Scherning: Ergebnis hat nicht zum Spiel gepasst

„Das Ergebnis hat für uns nicht zum Spiel gepasst“, sagte Daniel mit Blick auf die Auftaktniederlage nach der 1:3 Auftaktniederlage gegen Preußen Münster. Inhaltlich habe die Mannschaft viel umgesetzt, was sie sich vorgenommen habe. Statistisch hätte der SVWW drei Tore erzielen müssen, der Expected-Goals-Wert sei extrem hoch gewesen. Ärgernis bleibe dennoch, dass man ein solches Spiel nach dieser Leistung nicht gewonnen habe.

Zielstrebigkeit im Abschluss hat gefehlt

Aus der Analyse habe das Team gelernt, in beiden Strafräumen effektiver zu agieren. „Zwischen den Strafräumen haben wir ein sehr gutes Spiel gemacht, wir waren dominant“, so Scherning. Was gefehlt habe, sei die letzte Zielstrebigkeit im Abschluss gewesen. Daran habe man in der Woche gearbeitet.
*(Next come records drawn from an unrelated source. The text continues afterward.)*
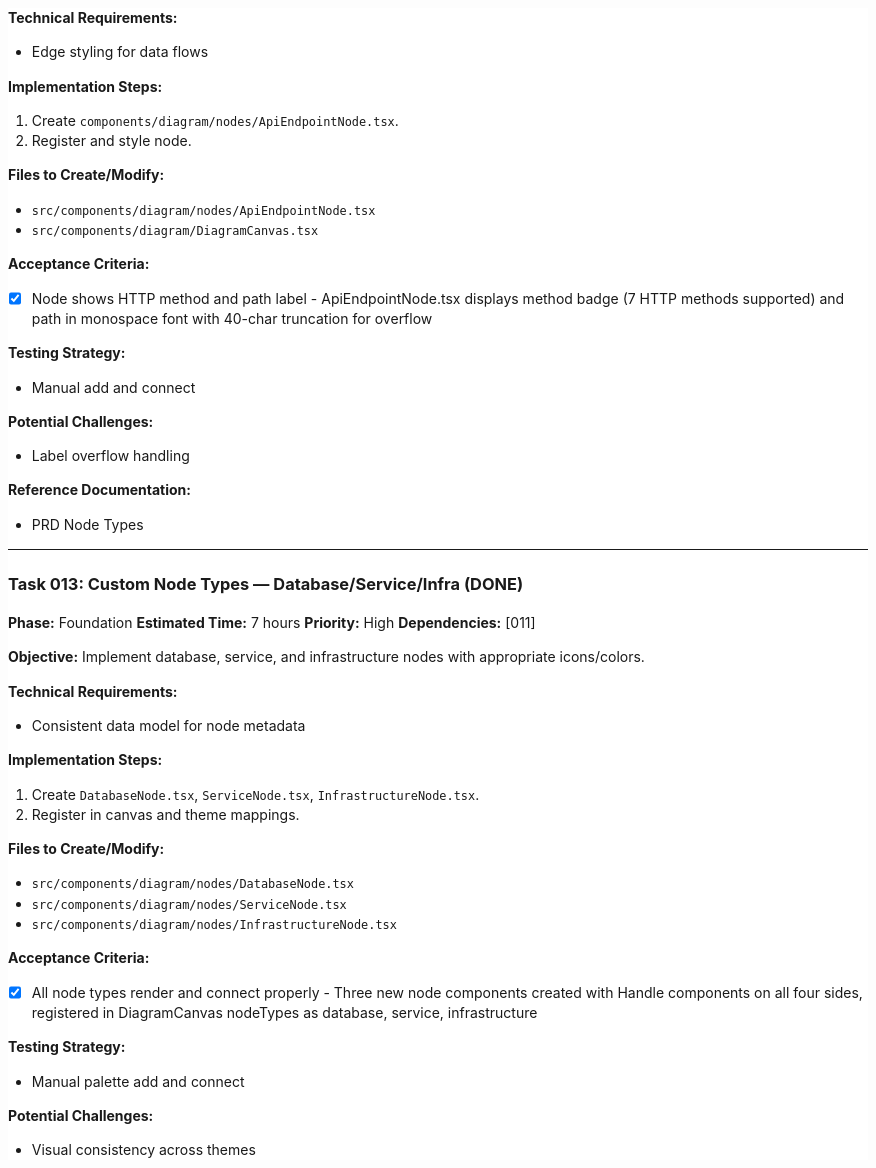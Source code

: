 **Technical Requirements:**
- Edge styling for data flows

**Implementation Steps:**
1. Create `components/diagram/nodes/ApiEndpointNode.tsx`.
2. Register and style node.

**Files to Create/Modify:**
- `src/components/diagram/nodes/ApiEndpointNode.tsx`
- `src/components/diagram/DiagramCanvas.tsx`

**Acceptance Criteria:**
- [x] Node shows HTTP method and path label - ApiEndpointNode.tsx displays method badge (7 HTTP methods supported) and path in monospace font with 40-char truncation for overflow

**Testing Strategy:**
- Manual add and connect

**Potential Challenges:**
- Label overflow handling

**Reference Documentation:**
- PRD Node Types

---

### Task 013: Custom Node Types — Database/Service/Infra (DONE)
**Phase:** Foundation
**Estimated Time:** 7 hours
**Priority:** High
**Dependencies:** [011]

**Objective:**
Implement database, service, and infrastructure nodes with appropriate icons/colors.

**Technical Requirements:**
- Consistent data model for node metadata

**Implementation Steps:**
1. Create `DatabaseNode.tsx`, `ServiceNode.tsx`, `InfrastructureNode.tsx`.
2. Register in canvas and theme mappings.

**Files to Create/Modify:**
- `src/components/diagram/nodes/DatabaseNode.tsx`
- `src/components/diagram/nodes/ServiceNode.tsx`
- `src/components/diagram/nodes/InfrastructureNode.tsx`

**Acceptance Criteria:**
- [x] All node types render and connect properly - Three new node components created with Handle components on all four sides, registered in DiagramCanvas nodeTypes as database, service, infrastructure

**Testing Strategy:**
- Manual palette add and connect

**Potential Challenges:**
- Visual consistency across themes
Bogicevic und Hübner müssen weiter passen

Personell müssen Daniel Bogicevic und Florian Hübner weiterhin passen. „Es werden aber auch die einzigen beiden Ausfälle sein“, betonte der Trainer. Der Kader stehe unverändert zur Verfügung. Für Tim Neubert, der gegen Münster nicht im Kader stand, gab es eine klare Einschätzung: Eine nicht ganz so gute Vorbereitung im Vergleich zu den anderen Spielern auf seiner Position sei der Hauptgrund gewesen. Zudem habe man mit David Suarez, Ben Nink und Gino Fechner genügend Alternativen in der letzten Linie gehabt.

Würzburg mit schnellem Umschaltspiel und Konter

Gegen Würzburg erwartet der SVWW-Trainer einen euphorisierten Aufsteiger im ersten Heimspiel. „Sie sind gut organisiert, stellen Umschaltspiel und Konter in den Mittelpunkt“, analysierte Scherning. Mit David Kinsombi und Ivan Franjic verfüge das Team über entwicklungsfähige Zentrumsspieler, mit Tarsis Bonga über einen für die Liga hervorragenden Stürmer. „Da geht’s darum, klare Abläufe zu haben, eine gewisse Ruhe, aber vor allem auch Ekeligkeit in den Zweikämpfen und einfach eine brutale Energie“, forderte Daniel.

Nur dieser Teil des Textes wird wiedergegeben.